Work to complete |
One number is the full answer: how many lines in the records contain the word "about"?

[[ Dataset excerpts open ]]

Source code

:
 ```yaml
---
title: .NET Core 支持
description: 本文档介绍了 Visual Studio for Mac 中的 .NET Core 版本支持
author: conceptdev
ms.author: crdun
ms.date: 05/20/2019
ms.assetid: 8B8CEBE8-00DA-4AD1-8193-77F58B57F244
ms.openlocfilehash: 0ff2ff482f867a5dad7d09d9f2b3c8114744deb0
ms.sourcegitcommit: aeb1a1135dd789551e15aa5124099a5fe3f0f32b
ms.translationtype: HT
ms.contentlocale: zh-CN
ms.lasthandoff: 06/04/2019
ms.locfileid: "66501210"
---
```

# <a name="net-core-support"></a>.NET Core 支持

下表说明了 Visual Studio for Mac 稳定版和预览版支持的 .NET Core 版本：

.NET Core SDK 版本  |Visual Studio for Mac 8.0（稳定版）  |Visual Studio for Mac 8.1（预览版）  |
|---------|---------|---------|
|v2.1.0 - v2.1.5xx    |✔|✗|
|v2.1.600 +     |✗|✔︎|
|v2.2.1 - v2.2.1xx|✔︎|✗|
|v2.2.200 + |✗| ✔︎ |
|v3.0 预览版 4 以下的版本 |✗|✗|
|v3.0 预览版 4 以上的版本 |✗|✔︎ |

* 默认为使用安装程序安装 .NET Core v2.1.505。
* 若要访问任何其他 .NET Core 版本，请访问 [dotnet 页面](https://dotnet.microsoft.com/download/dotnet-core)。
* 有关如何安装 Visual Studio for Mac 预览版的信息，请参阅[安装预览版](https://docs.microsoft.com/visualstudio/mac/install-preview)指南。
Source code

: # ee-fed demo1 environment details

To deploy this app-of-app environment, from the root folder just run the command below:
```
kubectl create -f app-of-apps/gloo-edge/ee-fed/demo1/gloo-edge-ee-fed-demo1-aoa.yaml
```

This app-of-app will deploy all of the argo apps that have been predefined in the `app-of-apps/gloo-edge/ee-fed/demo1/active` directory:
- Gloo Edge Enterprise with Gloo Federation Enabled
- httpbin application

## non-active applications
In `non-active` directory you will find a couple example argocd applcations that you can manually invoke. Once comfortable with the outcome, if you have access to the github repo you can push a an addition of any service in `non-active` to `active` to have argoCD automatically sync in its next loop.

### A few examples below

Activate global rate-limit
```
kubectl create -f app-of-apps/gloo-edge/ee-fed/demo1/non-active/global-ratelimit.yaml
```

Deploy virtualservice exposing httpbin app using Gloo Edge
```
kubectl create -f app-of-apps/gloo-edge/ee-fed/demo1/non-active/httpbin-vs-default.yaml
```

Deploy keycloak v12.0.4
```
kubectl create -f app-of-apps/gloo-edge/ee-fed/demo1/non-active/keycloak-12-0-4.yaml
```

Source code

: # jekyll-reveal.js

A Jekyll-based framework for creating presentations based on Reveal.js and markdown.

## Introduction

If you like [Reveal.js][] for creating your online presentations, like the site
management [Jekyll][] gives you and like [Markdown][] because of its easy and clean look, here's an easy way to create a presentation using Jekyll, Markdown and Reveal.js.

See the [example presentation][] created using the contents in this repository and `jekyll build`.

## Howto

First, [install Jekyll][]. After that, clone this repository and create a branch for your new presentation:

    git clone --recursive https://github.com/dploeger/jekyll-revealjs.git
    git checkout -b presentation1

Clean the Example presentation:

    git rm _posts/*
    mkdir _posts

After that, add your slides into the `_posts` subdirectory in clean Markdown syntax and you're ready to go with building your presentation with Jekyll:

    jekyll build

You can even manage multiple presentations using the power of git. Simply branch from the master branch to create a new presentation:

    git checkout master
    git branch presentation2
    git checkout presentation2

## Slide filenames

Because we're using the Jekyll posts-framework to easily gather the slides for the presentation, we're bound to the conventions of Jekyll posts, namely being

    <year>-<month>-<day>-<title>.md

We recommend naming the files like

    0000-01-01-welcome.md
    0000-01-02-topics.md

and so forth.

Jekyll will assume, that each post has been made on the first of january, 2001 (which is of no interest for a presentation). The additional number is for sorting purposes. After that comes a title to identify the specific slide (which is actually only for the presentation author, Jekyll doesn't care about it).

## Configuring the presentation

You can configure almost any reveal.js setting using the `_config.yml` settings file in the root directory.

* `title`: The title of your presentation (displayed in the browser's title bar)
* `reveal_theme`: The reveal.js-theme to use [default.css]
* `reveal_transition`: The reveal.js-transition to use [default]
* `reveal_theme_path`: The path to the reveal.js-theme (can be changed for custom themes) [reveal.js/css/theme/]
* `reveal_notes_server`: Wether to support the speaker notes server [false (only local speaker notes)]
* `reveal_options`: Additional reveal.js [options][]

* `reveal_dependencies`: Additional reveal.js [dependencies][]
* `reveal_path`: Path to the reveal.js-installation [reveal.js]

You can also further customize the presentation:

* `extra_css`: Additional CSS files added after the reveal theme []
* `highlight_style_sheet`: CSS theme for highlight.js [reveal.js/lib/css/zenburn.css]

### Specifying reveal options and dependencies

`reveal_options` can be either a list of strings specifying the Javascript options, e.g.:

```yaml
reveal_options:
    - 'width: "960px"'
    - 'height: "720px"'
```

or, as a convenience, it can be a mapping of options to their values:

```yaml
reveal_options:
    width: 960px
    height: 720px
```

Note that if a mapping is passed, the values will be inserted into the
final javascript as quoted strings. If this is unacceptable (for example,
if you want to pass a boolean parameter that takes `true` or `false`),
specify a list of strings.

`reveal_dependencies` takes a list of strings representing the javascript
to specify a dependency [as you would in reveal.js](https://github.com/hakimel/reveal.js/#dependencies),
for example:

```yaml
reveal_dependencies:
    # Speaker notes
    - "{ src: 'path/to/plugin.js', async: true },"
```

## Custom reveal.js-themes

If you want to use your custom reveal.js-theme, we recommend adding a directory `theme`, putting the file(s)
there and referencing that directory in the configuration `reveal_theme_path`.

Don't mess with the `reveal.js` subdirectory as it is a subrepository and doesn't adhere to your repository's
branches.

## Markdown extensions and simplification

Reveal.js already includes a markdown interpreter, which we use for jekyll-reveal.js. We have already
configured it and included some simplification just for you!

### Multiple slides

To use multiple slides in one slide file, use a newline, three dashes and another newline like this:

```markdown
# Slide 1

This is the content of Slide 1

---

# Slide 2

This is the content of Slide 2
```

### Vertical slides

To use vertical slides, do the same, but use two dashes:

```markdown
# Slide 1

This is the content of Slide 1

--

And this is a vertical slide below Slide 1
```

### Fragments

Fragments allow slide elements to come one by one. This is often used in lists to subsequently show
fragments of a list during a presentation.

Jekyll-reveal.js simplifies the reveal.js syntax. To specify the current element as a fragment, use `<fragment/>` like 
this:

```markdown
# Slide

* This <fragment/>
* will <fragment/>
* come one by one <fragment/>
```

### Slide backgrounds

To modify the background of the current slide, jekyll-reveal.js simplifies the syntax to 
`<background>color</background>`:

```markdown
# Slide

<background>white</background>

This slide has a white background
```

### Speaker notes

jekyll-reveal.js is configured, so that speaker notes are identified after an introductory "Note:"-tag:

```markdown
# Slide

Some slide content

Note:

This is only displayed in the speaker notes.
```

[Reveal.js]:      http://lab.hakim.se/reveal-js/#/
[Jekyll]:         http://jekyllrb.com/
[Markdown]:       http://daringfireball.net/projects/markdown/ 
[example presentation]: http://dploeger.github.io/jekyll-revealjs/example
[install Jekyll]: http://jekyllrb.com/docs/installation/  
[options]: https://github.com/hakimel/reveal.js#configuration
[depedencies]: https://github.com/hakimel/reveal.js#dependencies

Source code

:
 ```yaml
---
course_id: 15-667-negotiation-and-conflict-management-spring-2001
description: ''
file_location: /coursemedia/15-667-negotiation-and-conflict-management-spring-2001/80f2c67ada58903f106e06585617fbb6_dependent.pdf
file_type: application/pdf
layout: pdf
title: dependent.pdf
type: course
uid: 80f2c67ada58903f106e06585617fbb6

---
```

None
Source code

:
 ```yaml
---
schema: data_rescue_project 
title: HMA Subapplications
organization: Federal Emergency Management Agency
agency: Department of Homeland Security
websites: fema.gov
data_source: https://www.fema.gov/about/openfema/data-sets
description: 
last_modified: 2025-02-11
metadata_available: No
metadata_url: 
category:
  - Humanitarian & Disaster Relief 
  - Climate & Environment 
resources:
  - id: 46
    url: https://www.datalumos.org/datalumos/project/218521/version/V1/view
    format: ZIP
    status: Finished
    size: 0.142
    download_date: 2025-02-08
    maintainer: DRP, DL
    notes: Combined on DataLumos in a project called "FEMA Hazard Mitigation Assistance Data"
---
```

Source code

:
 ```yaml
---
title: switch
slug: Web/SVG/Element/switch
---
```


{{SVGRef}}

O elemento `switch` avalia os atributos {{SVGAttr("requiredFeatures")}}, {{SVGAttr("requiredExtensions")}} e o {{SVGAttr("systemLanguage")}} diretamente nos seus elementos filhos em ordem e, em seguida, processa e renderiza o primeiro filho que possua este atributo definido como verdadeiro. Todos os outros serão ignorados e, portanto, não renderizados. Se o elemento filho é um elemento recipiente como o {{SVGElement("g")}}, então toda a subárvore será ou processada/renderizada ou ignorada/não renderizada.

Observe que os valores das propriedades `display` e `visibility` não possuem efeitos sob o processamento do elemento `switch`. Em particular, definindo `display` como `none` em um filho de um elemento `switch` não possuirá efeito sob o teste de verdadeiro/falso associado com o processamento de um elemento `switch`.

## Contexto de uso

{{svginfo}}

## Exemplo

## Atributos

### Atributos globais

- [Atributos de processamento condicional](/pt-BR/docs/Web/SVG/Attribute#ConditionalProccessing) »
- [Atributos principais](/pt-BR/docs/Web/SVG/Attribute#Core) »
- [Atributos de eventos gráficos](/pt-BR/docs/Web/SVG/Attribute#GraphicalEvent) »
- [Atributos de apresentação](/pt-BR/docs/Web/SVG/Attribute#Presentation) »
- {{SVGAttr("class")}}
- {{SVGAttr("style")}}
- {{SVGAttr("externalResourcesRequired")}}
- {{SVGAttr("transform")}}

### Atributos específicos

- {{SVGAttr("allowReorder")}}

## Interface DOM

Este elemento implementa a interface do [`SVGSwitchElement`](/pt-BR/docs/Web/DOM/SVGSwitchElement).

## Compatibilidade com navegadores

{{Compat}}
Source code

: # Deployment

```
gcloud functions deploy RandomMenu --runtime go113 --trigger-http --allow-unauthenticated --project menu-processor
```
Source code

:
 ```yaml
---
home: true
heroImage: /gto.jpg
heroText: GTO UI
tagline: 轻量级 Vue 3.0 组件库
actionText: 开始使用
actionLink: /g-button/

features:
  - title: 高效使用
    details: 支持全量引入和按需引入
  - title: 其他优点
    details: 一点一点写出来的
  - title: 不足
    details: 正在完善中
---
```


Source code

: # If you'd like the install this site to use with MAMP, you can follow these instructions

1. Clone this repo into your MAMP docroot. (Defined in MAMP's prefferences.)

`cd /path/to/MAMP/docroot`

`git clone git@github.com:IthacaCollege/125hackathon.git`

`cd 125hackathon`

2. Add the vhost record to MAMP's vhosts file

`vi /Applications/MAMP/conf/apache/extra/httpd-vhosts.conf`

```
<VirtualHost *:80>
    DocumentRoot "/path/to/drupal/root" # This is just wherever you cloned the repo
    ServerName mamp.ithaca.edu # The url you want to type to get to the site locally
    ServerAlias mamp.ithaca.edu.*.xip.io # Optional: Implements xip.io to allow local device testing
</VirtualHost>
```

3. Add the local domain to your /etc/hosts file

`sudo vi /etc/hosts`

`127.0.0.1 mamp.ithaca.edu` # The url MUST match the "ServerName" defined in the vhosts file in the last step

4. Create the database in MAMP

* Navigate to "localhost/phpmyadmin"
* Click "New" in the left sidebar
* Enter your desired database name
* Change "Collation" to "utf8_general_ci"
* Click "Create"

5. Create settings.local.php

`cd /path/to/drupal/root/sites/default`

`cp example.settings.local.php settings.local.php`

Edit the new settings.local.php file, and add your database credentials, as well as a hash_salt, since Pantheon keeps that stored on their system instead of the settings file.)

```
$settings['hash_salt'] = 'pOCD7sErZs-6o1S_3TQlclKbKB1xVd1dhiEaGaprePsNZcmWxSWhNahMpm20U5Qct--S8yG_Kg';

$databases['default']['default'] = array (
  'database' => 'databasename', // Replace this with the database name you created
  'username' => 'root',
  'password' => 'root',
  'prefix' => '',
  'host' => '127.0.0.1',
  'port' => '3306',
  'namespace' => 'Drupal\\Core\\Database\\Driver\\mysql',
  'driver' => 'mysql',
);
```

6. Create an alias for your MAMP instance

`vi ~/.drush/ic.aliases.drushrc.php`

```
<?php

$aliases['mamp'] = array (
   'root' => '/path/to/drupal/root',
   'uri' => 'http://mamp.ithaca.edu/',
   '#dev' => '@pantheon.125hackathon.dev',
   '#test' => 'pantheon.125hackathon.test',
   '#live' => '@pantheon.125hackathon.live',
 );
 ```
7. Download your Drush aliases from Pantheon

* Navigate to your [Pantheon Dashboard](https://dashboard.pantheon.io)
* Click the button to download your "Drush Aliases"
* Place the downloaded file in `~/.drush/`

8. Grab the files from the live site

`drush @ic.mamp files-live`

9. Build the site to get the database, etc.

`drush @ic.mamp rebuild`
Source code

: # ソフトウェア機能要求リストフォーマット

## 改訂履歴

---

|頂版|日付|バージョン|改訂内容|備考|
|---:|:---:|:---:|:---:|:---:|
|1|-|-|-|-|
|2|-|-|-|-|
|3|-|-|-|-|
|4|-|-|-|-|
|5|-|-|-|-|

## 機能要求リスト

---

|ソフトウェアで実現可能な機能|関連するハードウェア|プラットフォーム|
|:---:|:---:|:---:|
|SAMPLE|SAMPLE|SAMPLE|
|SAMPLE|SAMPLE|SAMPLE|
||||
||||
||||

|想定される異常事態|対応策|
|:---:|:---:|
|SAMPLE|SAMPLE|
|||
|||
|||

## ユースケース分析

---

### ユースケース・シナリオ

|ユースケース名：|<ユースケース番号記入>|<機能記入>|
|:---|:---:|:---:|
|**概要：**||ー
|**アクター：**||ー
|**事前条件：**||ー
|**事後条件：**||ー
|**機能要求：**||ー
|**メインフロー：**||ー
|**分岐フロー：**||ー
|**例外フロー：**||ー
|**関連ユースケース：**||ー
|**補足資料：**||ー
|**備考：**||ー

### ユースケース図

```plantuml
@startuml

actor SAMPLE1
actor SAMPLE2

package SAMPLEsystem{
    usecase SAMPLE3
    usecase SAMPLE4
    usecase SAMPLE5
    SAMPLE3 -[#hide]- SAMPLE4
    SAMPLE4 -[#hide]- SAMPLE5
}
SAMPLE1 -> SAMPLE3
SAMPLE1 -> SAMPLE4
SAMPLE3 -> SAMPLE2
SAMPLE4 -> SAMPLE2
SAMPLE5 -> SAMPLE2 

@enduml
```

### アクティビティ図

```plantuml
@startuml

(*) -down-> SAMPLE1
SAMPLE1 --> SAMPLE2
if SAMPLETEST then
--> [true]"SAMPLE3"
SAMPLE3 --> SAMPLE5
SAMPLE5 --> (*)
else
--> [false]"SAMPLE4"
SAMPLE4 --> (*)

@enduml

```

[[ Dataset excerpts closed ]]

Answer below |
2